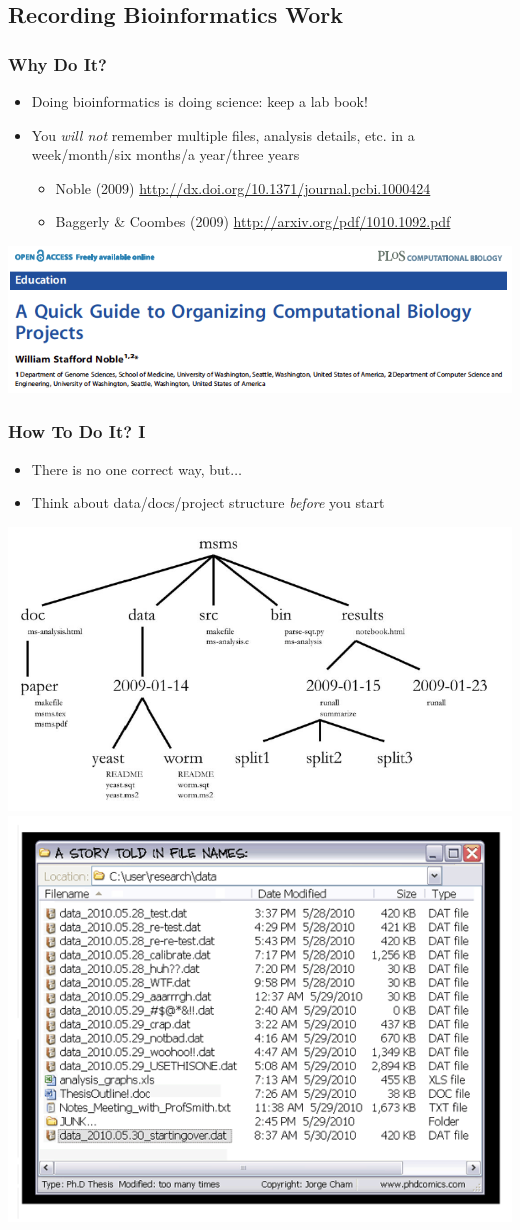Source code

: %

\subsection{Recording Bioinformatics Work}
\begin{frame}
  \frametitle{Why Do It?}
  \begin{itemize}
    \item Doing bioinformatics is doing science: keep a lab book!
    \item You \emph{will not} remember multiple files, analysis details, etc. in a week/month/six months/a year/three years
    \begin{itemize}
      \item Noble (2009) \url{http://dx.doi.org/10.1371/journal.pcbi.1000424}
      \item Baggerly \& Coombes (2009) \url{http://arxiv.org/pdf/1010.1092.pdf}
    \end{itemize}
  \end{itemize}
  \includegraphics[width=.6\textwidth]{images/noble_2009_head}
\end{frame}
   
\begin{frame}
  \frametitle{How To Do It? I}
  \begin{itemize}
    \item There is no one correct way, but$\ldots$
    \item Think about data/docs/project structure \textit{before} you start
  \end{itemize}
  \begin{center}
    \includegraphics[width=.5\textwidth]{images/project_structure}
    \includegraphics[width=.5\textwidth]{images/phd052810s}
  \end{center}
\end{frame}

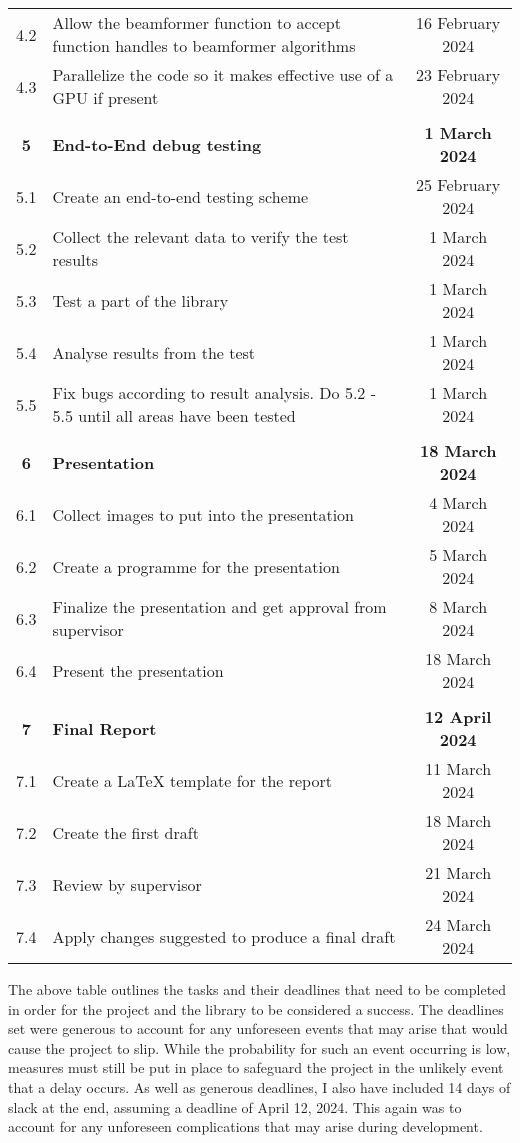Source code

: \begin{tabularx}{\textwidth}{@{}|c|X|C|@{}}
    4.2 & Allow the beamformer function to accept function handles to beamformer algorithms & 16 February 2024 \\
    4.3 & Parallelize the code so it makes effective use of a GPU if present & 23 February 2024 \\
    \hline
     \\
    \hline
    \textbf{5} & \textbf{End-to-End debug testing} & \textbf{1 March 2024} \\
    5.1 & Create an end-to-end testing scheme & 25 February 2024 \\
    5.2 & Collect the relevant data to verify the test results & 1 March 2024 \\
    5.3 & Test a part of the library & 1 March 2024 \\
    5.4 & Analyse results from the test & 1 March 2024 \\
    5.5 & Fix bugs according to result analysis. Do 5.2 - 5.5 until all areas have been tested & 1 March 2024 \\
    \hline
     \\
    \hline
    \textbf{6} & \textbf{Presentation} & \textbf{18 March 2024} \\
    6.1 & Collect images to put into the presentation & 4 March 2024 \\
    6.2 & Create a programme for the presentation & 5 March 2024 \\
    6.3 & Finalize the presentation and get approval from supervisor & 8 March 2024 \\
    6.4 & Present the presentation & 18 March 2024 \\
    \hline
     \\
    \hline
    \textbf{7} & \textbf{Final Report} & \textbf{12 April 2024} \\
    7.1 & Create a LaTeX template for the report & 11 March 2024 \\
    7.2 & Create the first draft & 18 March 2024 \\
    7.3 & Review by supervisor & 21 March 2024 \\
    7.4 & Apply changes suggested to produce a final draft & 24 March 2024 \\
    \hline
\end{tabularx}

\bigskip
\noindent
The above table outlines the tasks and their deadlines that need to be completed in order for the
project and the library to be considered a success. The deadlines set were generous to account for any
unforeseen events that may arise that would cause the project to slip. While the probability for such
an event occurring is low, measures must still be put in place to safeguard the project in the unlikely
event that a delay occurs. As well as generous deadlines, I also have included 14 days of slack at the
end, assuming a deadline of April 12, 2024. This again was to account for any unforeseen
complications that may arise during development.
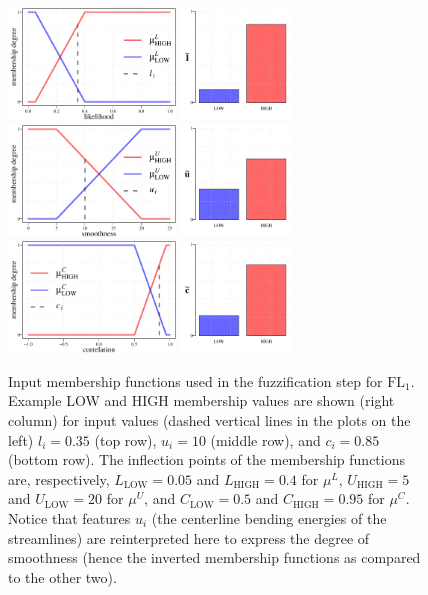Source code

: \begin{figure}[!t]
	\centering
	\includegraphics[height=8em]{L_fuzzification_1}%
	\includegraphics[height=8em]{L_fuzzification_2} \\[2ex]
	\includegraphics[height=8em]{U_fuzzification_1}%
	\includegraphics[height=8em]{U_fuzzification_2} \\[2ex]
	\includegraphics[height=8em]{C_fuzzification_1}%
	\includegraphics[height=8em]{C_fuzzification_2} \\%
	\caption{Input membership functions used in the fuzzification step for $\textrm{FL}_{1}$. Example LOW and HIGH membership values are shown (right column) for input values (dashed vertical lines in the plots on the left) $l_{i}=0.35$ (top row), $u_{i}=10$ (middle row), and $c_{i}=0.85$ (bottom row). The inflection points of the membership functions are, respectively, $L_{\textrm{LOW}}=0.05$ and $L_{\textrm{HIGH}}=0.4$ for $\mu^{L}$, $U_{\textrm{HIGH}}=5$ and $U_{\textrm{LOW}}=20$ for $\mu^{U}$, and $C_{\textrm{LOW}}=0.5$ and $C_{\textrm{HIGH}}=0.95$ for $\mu^{C}$. Notice that features $u_{i}$ (the centerline bending energies of the streamlines) are reinterpreted here to express the degree of smoothness (hence the inverted membership functions as compared to the other two).}

\end{figure}
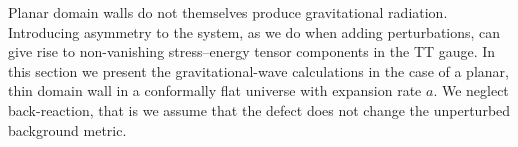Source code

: 



\newcommand{\ah}{\ALIASah}          %
\newcommand{\Src}{f}                %
\newcommand{\polplus}{\ALIASpolplus}
\newcommand{\polcross}{\ALIASpolcross}
 






Planar domain walls do not themselves produce gravitational radiation. Introducing asymmetry to the system, as we do when adding perturbations, can give rise to non-vanishing stress--energy tensor components in the TT gauge. %
In this section we present the gravitational-wave calculations in the case of a planar, thin domain wall in a conformally flat universe with expansion rate $a$. %
We neglect back-reaction, that is we assume that the defect does not change the unperturbed background metric. 









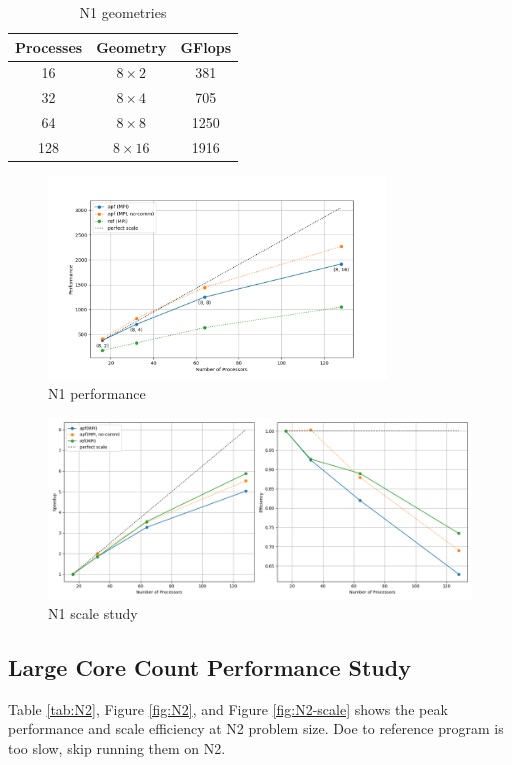 \documentclass[12pt]{article}
\begin{document}
\begin{table}[h!]
\centering
\begin{tabular}{|c|c|c|}
\hline
\textbf{Processes} & \textbf{Geometry} & \textbf{GFlops} \\
\hline
16 & $8 \times 2$ & 381 \\
32 & $8 \times 4$ & 705 \\
64 & $8 \times 8$ & 1250 \\
128 & $8 \times 16$ & 1916 \\
\hline
\end{tabular}
\caption{N1 geometries}
\label{tab:N1}
\end{table}

\begin{figure}[h]
    \centering
    \includegraphics[width=0.8\textwidth]{img/N1.png}
    \caption{N1 performance}
    \label{fig:N1}
\end{figure}

\begin{figure}[h]
    \centering
    \includegraphics[width=\textwidth]{img/N1_scale.png}
    \caption{N1 scale study}
    \label{fig:N1-scale}
\end{figure}

\subsection{Large Core Count Performance Study}
Table \ref{tab:N2}, Figure \ref{fig:N2}, and Figure \ref{fig:N2-scale} 
shows the peak performance and scale efficiency at N2 problem size.
Doe to reference program is too slow, skip running them on N2.
\end{document}

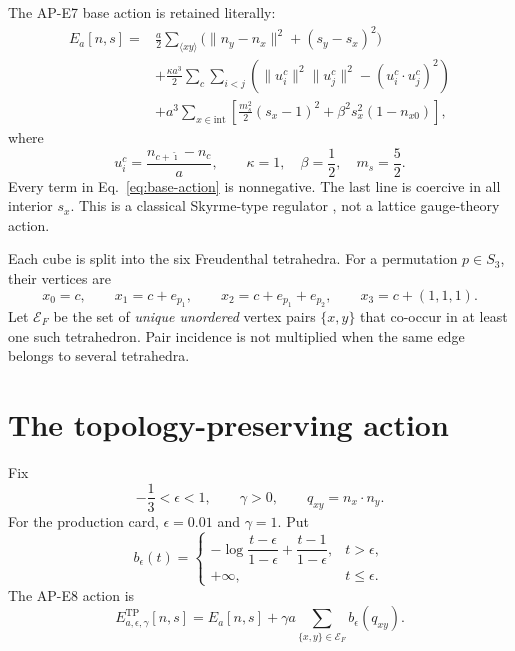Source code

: \documentclass[11pt]{article}
\numberwithin{equation}{section}
\theoremstyle{definition}
\theoremstyle{remark}
\newcommand{\cE}{\mathcal E}
\begin{document}
The AP-E7 base action is retained literally:
\begin{align}
 E_a[n,s]={}&\frac a2\sum_{\langle xy\rangle}
 \bigl(\lVert n_y-n_x\rVert^2+(s_y-s_x)^2\bigr)\nonumber\\
 &+\frac{\kappa a^3}{2}\sum_c\sum_{i<j}
 \left(\lVert u_i^c\rVert^2\lVert u_j^c\rVert^2
 -(u_i^c\!\cdot u_j^c)^2\right)\nonumber\\
 &+a^3\sum_{x\in\mathrm{int}}
 \left[\frac{m_s^2}{2}(s_x-1)^2
 +\beta^2s_x^2(1-n_{x0})\right],
 \label{eq:base-action}
\end{align}
where
\begin{equation}
 u_i^c=\frac{n_{c+\hat\imath}-n_c}{a},\qquad
 \kappa=1,\quad\beta=\frac12,\quad m_s=\frac52.
 \label{eq:base-parameters}
\end{equation}
Every term in Eq.~\eqref{eq:base-action} is nonnegative.  The last line is
coercive in all interior \(s_x\).  This is a classical Skyrme-type regulator
\cite{Skyrme1961APE8}, not a lattice gauge-theory action.

Each cube is split into the six Freudenthal tetrahedra.  For a permutation
\(p\in S_3\), their vertices are
\begin{equation}
 x_0=c,\qquad x_1=c+e_{p_1},\qquad
 x_2=c+e_{p_1}+e_{p_2},\qquad x_3=c+(1,1,1).
 \label{eq:freudenthal}
\end{equation}
Let \(\cE_F\) be the set of \emph{unique unordered} vertex pairs
\(\{x,y\}\) that co-occur in at least one such tetrahedron.  Pair incidence
is not multiplied when the same edge belongs to several tetrahedra.

\section{The topology-preserving action}

Fix
\begin{equation}
 -\frac13<\epsilon<1,\qquad \gamma>0,\qquad
 q_{xy}=n_x\cdot n_y.
\end{equation}
For the production card, \(\epsilon=0.01\) and \(\gamma=1\).  Put
\begin{equation}
 b_\epsilon(t)=
 \begin{cases}
 -\log\!\dfrac{t-\epsilon}{1-\epsilon}
 +\dfrac{t-1}{1-\epsilon},&t>\epsilon,\\[6pt]
 +\infty,&t\le\epsilon.
 \end{cases}
 \label{eq:barrier}
\end{equation}
The AP-E8 action is
\begin{equation}
 \boxed{
 E^{\mathrm{TP}}_{a,\epsilon,\gamma}[n,s]
 =E_a[n,s]+\gamma a\sum_{\{x,y\}\in\cE_F}
 b_\epsilon(q_{xy}).}
 \label{eq:tp-action}
\end{equation}
\end{document}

§

WORK INSTRUCTIONS:
All lines from the beginning of the material above through the line holding "correct way, but$\ldots$" are to be given again exactly, and no others; pictures do not go in.

YOUR RESPONSE:
Source code

: %

\subsection{Recording Bioinformatics Work}
\begin{frame}
  \frametitle{Why Do It?}
  \begin{itemize}
    \item Doing bioinformatics is doing science: keep a lab book!
    \item You \emph{will not} remember multiple files, analysis details, etc. in a week/month/six months/a year/three years
    \begin{itemize}
      \item Noble (2009) \url{http://dx.doi.org/10.1371/journal.pcbi.1000424}
      \item Baggerly \& Coombes (2009) \url{http://arxiv.org/pdf/1010.1092.pdf}
    \end{itemize}
  \end{itemize}
  \includegraphics[width=.6\textwidth]{images/noble_2009_head}
\end{frame}
   
\begin{frame}
  \frametitle{How To Do It? I}
  \begin{itemize}
    \item There is no one correct way, but$\ldots$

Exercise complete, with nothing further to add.